Quarterbacks from the same draft class never escape one another in the national consciousness. The vaunted 1983 class of John Elway, Jim Kelly and Dan Marino provided fodder for countless debates, articles and even a two-hour documentary. In more recent times, pundits continue to compare Eli Manning, Philip Rivers and Ben Roethlisberger, all alumni of the 2004 NFL Draft. Broadcasters still bring up the six signal-callers selected ahead of Tom Brady in 2000. Likewise, Winston and Mariota will remain intertwined for the duration of their playing careers and beyond.

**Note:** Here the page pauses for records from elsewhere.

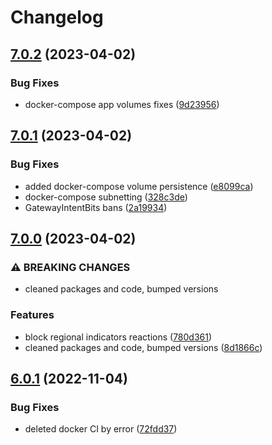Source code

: # Changelog

## [7.0.2](https://github.com/ezxmora/Friskainet/compare/v7.0.1...v7.0.2) (2023-04-02)


### Bug Fixes

* docker-compose app volumes fixes ([9d23956](https://github.com/ezxmora/Friskainet/commit/9d23956c631d276bd4188397b066fb19568879f5))

## [7.0.1](https://github.com/ezxmora/Friskainet/compare/v7.0.0...v7.0.1) (2023-04-02)


### Bug Fixes

* added docker-compose volume persistence ([e8099ca](https://github.com/ezxmora/Friskainet/commit/e8099ca2e7f7e09fb960c6aa752e9253ca00d001))
* docker-compose subnetting ([328c3de](https://github.com/ezxmora/Friskainet/commit/328c3de31096ffc83cc6693bdadb124463997f95))
* GatewayIntentBits bans ([2a19934](https://github.com/ezxmora/Friskainet/commit/2a19934087f14aa64ff4ad882a9aaf635aefddac))

## [7.0.0](https://github.com/ezxmora/Friskainet/compare/v6.0.1...v7.0.0) (2023-04-02)


### ⚠ BREAKING CHANGES

* cleaned packages and code, bumped versions

### Features

* block regional indicators reactions ([780d361](https://github.com/ezxmora/Friskainet/commit/780d3618a63ce89e737bd3e27864a5211044f957))
* cleaned packages and code, bumped versions ([8d1866c](https://github.com/ezxmora/Friskainet/commit/8d1866cb16cb36624cc405553ae6fe231c594014))

## [6.0.1](https://github.com/ezxmora/Friskainet/compare/v6.0.0...v6.0.1) (2022-11-04)


### Bug Fixes

* deleted docker CI by error ([72fdd37](https://github.com/ezxmora/Friskainet/commit/72fdd37b83cf45edd81fc2e8d5f28b3eb728afec))

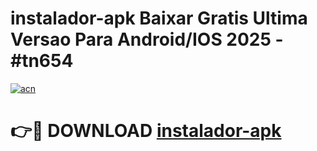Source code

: # instalador-apk Baixar Gratis Ultima Versao Para Android/IOS 2025 - #tn654

[![acn](https://github.com/user-attachments/assets/0f9c940e-d8b0-45ae-aac7-cd30a18b3e1c)](https://app.mediaupload.pro/?title=instalador-apk&ref=5P)

# 👉🔴 DOWNLOAD [instalador-apk](https://app.mediaupload.pro/?title=instalador-apk&ref=5P)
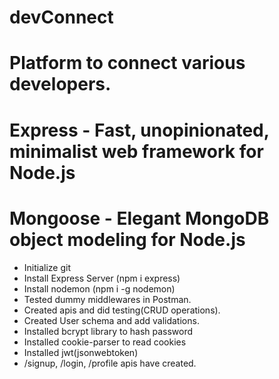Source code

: # devConnect 
# Platform to connect various developers.
# Express - Fast, unopinionated, minimalist web framework for Node.js
# Mongoose - Elegant MongoDB object modeling for Node.js
- Initialize git
- Install Express Server (npm i express)
- Install nodemon (npm i -g nodemon)
- Tested dummy middlewares in Postman.
- Created apis and did testing(CRUD operations).
- Created User schema and add validations.
- Installed bcrypt library to hash password
- Installed cookie-parser to read cookies
- Installed jwt(jsonwebtoken)
- /signup, /login, /profile apis have created.

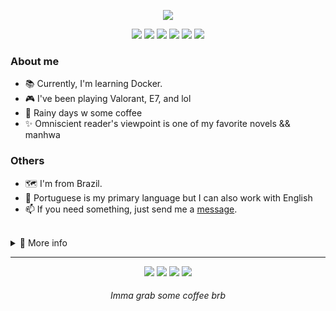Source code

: <p align="center">
  <img src="https://github.com/Nyyu/Nyyu/blob/8109ed8a90df00342f8a371034416ddd848ad2c0/img/banner-img.png" />
</p>

<p align="center">
  <img src="https://img.shields.io/static/v1?label=&message=Typescript&colorA=18181b&colorB=3f3f46&logo=typescript&logoColor=ECEFF4&style=flat-square" />
  <img src="https://img.shields.io/static/v1?label=&message=Next.js&colorA=18181b&colorB=3f3f46&logo=next.js&logoColor=ECEFF4&style=flat-square" />
  <img src="https://img.shields.io/static/v1?label=&message=React&colorA=18181b&colorB=3f3f46&logo=react&logoColor=ECEFF4&style=flat-square" />
  <img src="https://img.shields.io/static/v1?label=&message=Tailwind&colorA=18181b&colorB=3f3f46&logo=tailwindcss&logoColor=ECEFF4&style=flat-square" />
  <img src="https://img.shields.io/static/v1?label=&message=Node&colorA=18181b&colorB=3f3f46&logo=node.js&logoColor=ECEFF4&style=flat-square" />
  <img src="https://img.shields.io/static/v1?label=&message=Sass&colorA=18181b&colorB=3f3f46&logo=sass&logoColor=ECEFF4&style=flat-square" />
</p>

### About me
 
 - 📚 Currently, I'm learning Docker.
 - 🎮 I've been playing Valorant, E7, and lol 
 - 💜 Rainy days w some coffee 
 - ✨ Omniscient reader's viewpoint is one of my favorite novels && manhwa

### Others 
 
 - 🗺 I'm from Brazil.
 - 💬 Portuguese is my primary language but I can also work with English
 - 📫 If you need something, just send me a <a href="mailto:nyyu.dev@gmail.com">message</a>.

<br />

<details>
  <summary>📑 More info</summary>
  <br />
  <p align="center">
   <img width="38%" src="https://github-readme-stats.vercel.app/api/top-langs/?username=Nyyu&show_icons=true&layout=compact&langs_count=7&title_color=&icon_color=f0f0f0&text_color=f0f0f0&bg_color=151b22&hide_border=true" alt="Statistics." />
   <img width="53%" src="https://github-readme-streak-stats.herokuapp.com?user=Nyyu&theme=tokyonight&hide_border=true&date_format=j%20M%5B%20Y%5D" />
  </p>
 </details>

---

<p align="center">
  <img src="https://img.shields.io/static/v1?label=&message=Zzz%238646&colorA=18181b&colorB=3f3f46&logo=discord&logoColor=ECEFF4&style=flat-square" />
  <a href="https://open.spotify.com/user/22zeqmif7eu5yhumumjqia4ki?si=4b27e572c63145c8"><img src="https://img.shields.io/static/v1?label=&message=Spotify&colorA=18181b&colorB=3f3f46&logo=spotify&logoColor=ECEFF4&style=flat-square"/></a>
  <a href="https://www.linkedin.com/in/nyyu/"><img src="https://img.shields.io/static/v1?label=&message=Linkedin&colorA=18181b&colorB=3f3f46&logo=linkedin&logoColor=ECEFF4&style=flat-square"/></a>
  <a href="https://www.frontendmentor.io/profile/Nyyu"><img  src="https://img.shields.io/static/v1?label=&message=FrontEnd%20Mentor&colorA=18181b&colorB=3f3f46&logo=frontendmentor&logoColor=ECEFF4&style=flat-square"/></a>
</p>

<h6 align="center"><i>Imma grab some coffee brb</i></h6>

<!--
  Credits:
  
   - Layout concept
    - yunger7
    
   - Images
    - me
    - shields.io
   
-->
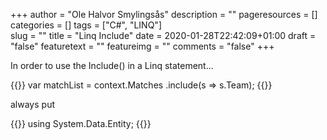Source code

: +++
author = "Ole Halvor Smylingsås"
description = ""
pageresources = []
categories = []
tags = ["C#", "LINQ"]     
slug = ""
title = "Linq   Include"
date = 2020-01-28T22:42:09+01:00
draft = "false"
featuretext = ""
featureimg = ""
comments = "false"
+++

In order to use the Include() in a Linq statement...

{{<highlight c>}}
var matchList = context.Matches
                    .include(s => s.Team);
{{</highlight>}}

always put

{{<highlight c>}}
using System.Data.Entity;
{{</highlight>}}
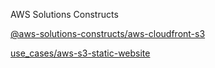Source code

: 
AWS Solutions Constructs

[@aws-solutions-constructs/aws-cloudfront-s3](https://github.com/awslabs/aws-solutions-constructs/tree/main/source/patterns/%40aws-solutions-constructs/aws-cloudfront-s3)


[use_cases/aws-s3-static-website](https://github.com/awslabs/aws-solutions-constructs/blob/main/source/use_cases/aws-s3-static-website/README.md)
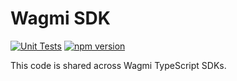 # Wagmi SDK

[![Unit Tests](https://github.com/RealWagmi/sdk/actions/workflows/unit-tests.yml/badge.svg)](https://github.com/RealWagmi/sdk/actions/workflows/unit-tests.yml)
[![npm version](https://img.shields.io/npm/v/@real-wagmi/sdk/latest.svg)](https://www.npmjs.com/package/@real-wagmi/sdk/v/latest)

This code is shared across Wagmi TypeScript SDKs.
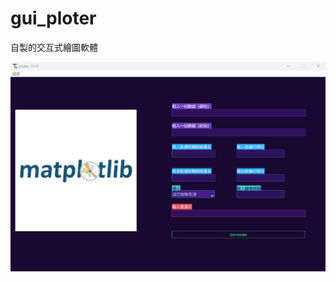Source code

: # gui_ploter
自製的交互式繪圖軟體


![](https://github.com/miraishimasaki/gui_ploter/blob/main/internal/ploter.png)
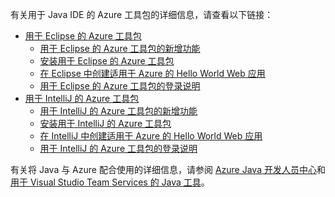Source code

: 有关用于 Java IDE 的 Azure 工具包的详细信息，请查看以下链接：

* [用于 Eclipse 的 Azure 工具包](/azure/azure-toolkit-for-eclipse)
  * [用于 Eclipse 的 Azure 工具包的新增功能](/azure/azure-toolkit-for-eclipse-whats-new)
  * [安装用于 Eclipse 的 Azure 工具包](/azure/azure-toolkit-for-eclipse-installation)
  * [在 Eclipse 中创建适用于 Azure 的 Hello World Web 应用](/azure/app-service-web/app-service-web-eclipse-create-hello-world-web-app)
  * [用于 Eclipse 的 Azure 工具包的登录说明](/azure/azure-toolkit-for-eclipse-sign-in-instructions)
* [用于 IntelliJ 的 Azure 工具包](/azure/azure-toolkit-for-intellij)
  * [用于 IntelliJ 的 Azure 工具包的新增功能](/azure/azure-toolkit-for-intellij-whats-new)
  * [安装用于 IntelliJ 的 Azure 工具包](/azure/azure-toolkit-for-intellij-installation)
  * [在 IntelliJ 中创建适用于 Azure 的 Hello World Web 应用](/azure/app-service-web/app-service-web-intellij-create-hello-world-web-app)
  * [用于 IntelliJ 的 Azure 工具包的登录说明](/azure/azure-toolkit-for-intellij-sign-in-instructions)

有关将 Java 与 Azure 配合使用的详细信息，请参阅 [Azure Java 开发人员中心](https://azure.microsoft.com/develop/java/)和[用于 Visual Studio Team Services 的 Java 工具](https://java.visualstudio.com/)。
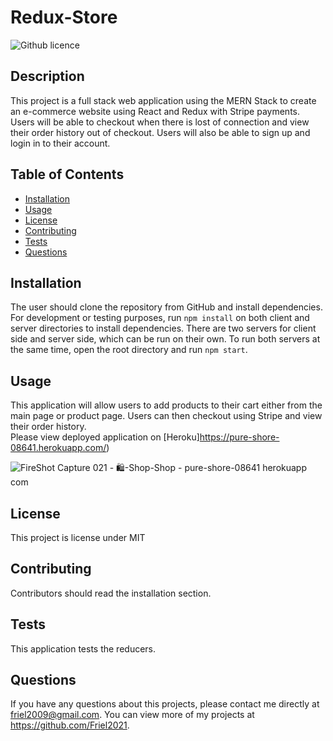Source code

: # Redux-Store

![Github licence](http://img.shields.io/badge/license-MIT-blue.svg)

## Description 
This project is a full stack web application using the MERN Stack to create an e-commerce website using React and Redux with Stripe payments. Users will be able to checkout when there is lost of connection and view their order history out of checkout. Users will also be able to sign up and login in to their account. 

## Table of Contents
* [Installation](#installation)
* [Usage](#usage)
* [License](#license)
* [Contributing](#contributing)
* [Tests](#tests)
* [Questions](#questions)

## Installation 
The user should clone the repository from GitHub and install dependencies. For development or testing purposes, run `npm install` on both client and server directories to install dependencies. There are two servers for client side and server side, which can be run on their own. To run both servers at the same time, open the root directory and run `npm start`.

## Usage 
This application will allow users to add products to their cart either from the main page or product page. Users can then checkout using Stripe and view their order history.<br>
Please view deployed application on [Heroku]https://pure-shore-08641.herokuapp.com/)<br>


![FireShot Capture 021 - 🛍️-Shop-Shop - pure-shore-08641 herokuapp com](https://user-images.githubusercontent.com/87154134/136472674-7d877e51-96ca-4113-962b-393c41f5d027.png)



## License 
This project is license under MIT

## Contributing 
Contributors should read the installation section. 

## Tests
This application tests the reducers. 

## Questions
If you have any questions about this projects, please contact me directly at friel2009@gmail.com. You can view more of my projects at https://github.com/Friel2021.
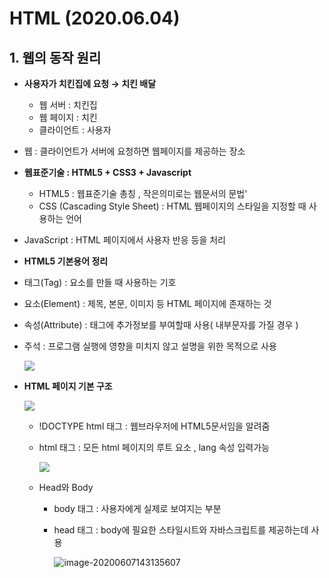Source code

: # HTML (2020.06.04)

## 1. 웹의 동작 원리

- **사용자가 치킨집에 요청 →  치킨 배달**
  
  - 웹 서버 : 치킨집
  - 웹 페이지 : 치킨
  - 클라이언트 : 사용자
- 웹 : 클라이언트가 서버에 요청하면 웹페이지를 제공하는 장소
  
- **웹표준기술 :  HTML5 + CSS3 + Javascript**
  
  - HTML5 : 웹표준기술 총칭 , 작은의미로는 웹문서의 문법'
  - CSS (Cascading Style Sheet) : HTML 웹페이지의 스타일을 지정할 때 사용하는 언어
- JavaScript : HTML 페이지에서 사용자 반응 등을 처리
  
-  **HTML5 기본용어 정리**

  - 태그(Tag) : 요소를 만들 때 사용하는 기호

  - 요소(Element) : 제목, 본문, 이미지 등 HTML 페이지에 존재하는 것

  - 속성(Attribute) : 태그에 추가정보를 부여할때 사용( 내부문자를 가질 경우 )

  - 주석 : 프로그램 실행에 영향을 미치지 않고 설명을 위한 목적으로 사용

    ![](https://ifh.cc/g/AjgZ8H.png)



- **HTML 페이지 기본 구조**

  ![](https://ifh.cc/g/SWD3iL.png)

  - !DOCTYPE html 태그 : 웹브라우저에 HTML5문서임을 알려줌

  - html  태그 : 모든 html 페이지의 루트 요소 , lang 속성 입력가능

    ![](https://ifh.cc/g/VGp58i.png)

  - Head와 Body

    - body 태그 : 사용자에게 실제로 보여지는 부분

    - head 태그 : body에 필요한 스타일시트와 자바스크립트를 제공하는데 사용

      ![image-20200607143135607](https://ifh.cc/g/X34coa.png)

      

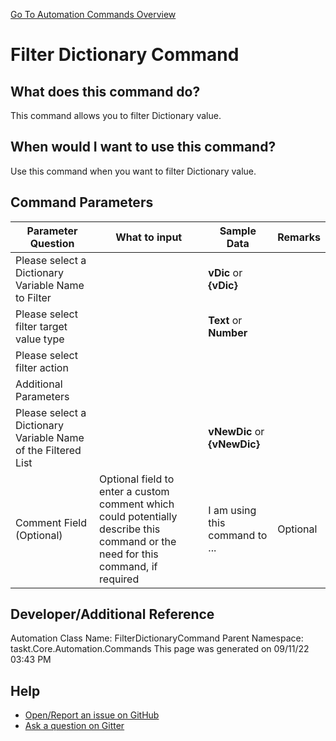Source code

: <!--TITLE: Filter Dictionary Command -->
<!-- SUBTITLE: a command in the Dictionary Commands group. -->
[Go To Automation Commands Overview](/automation-commands.md)


# Filter Dictionary Command


## What does this command do?
This command allows you to filter Dictionary value.


## When would I want to use this command?
Use this command when you want to filter Dictionary value.


## Command Parameters
| Parameter Question   	| What to input  	|  Sample Data 	| Remarks  	|
| ---                    | ---               | ---           | ---       |
|Please select a Dictionary Variable Name to Filter||**vDic** or **{vDic}**||
|Please select filter target value type||**Text** or **Number**||
|Please select filter action||||
|Additional Parameters||||
|Please select a Dictionary Variable Name of the Filtered List||**vNewDic** or **{vNewDic}**||
|Comment Field (Optional)|Optional field to enter a custom comment which could potentially describe this command or the need for this command, if required|I am using this command to ...|Optional|














## Developer/Additional Reference
Automation Class Name: FilterDictionaryCommand
Parent Namespace: taskt.Core.Automation.Commands
This page was generated on 09/11/22 03:43 PM


## Help
- [Open/Report an issue on GitHub](https://github.com/rcktrncn/taskt/issues/new)
- [Ask a question on Gitter](https://gitter.im/taskt-rpa/Lobby)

As it stands, both Winston's Tampa Bay Buccaneers and Mariota's Tennessee Titans feel content with their respective QB selections. Both players have improved with every season, and each looks likely to provide genuine long-term stability under center. Between the two, fans respond more strongly to Winston, a charismatic personality with a list of accolades comparable to anyone's at the same age. However, despite the hype generated by Winston's background as a collegiate national champion, former No. 1 overall pick, and the breakout star of this year's edition of Hard Knocks, he has fallen behind the less-heralded Mariota as the top quarterback from the 2015 draft class.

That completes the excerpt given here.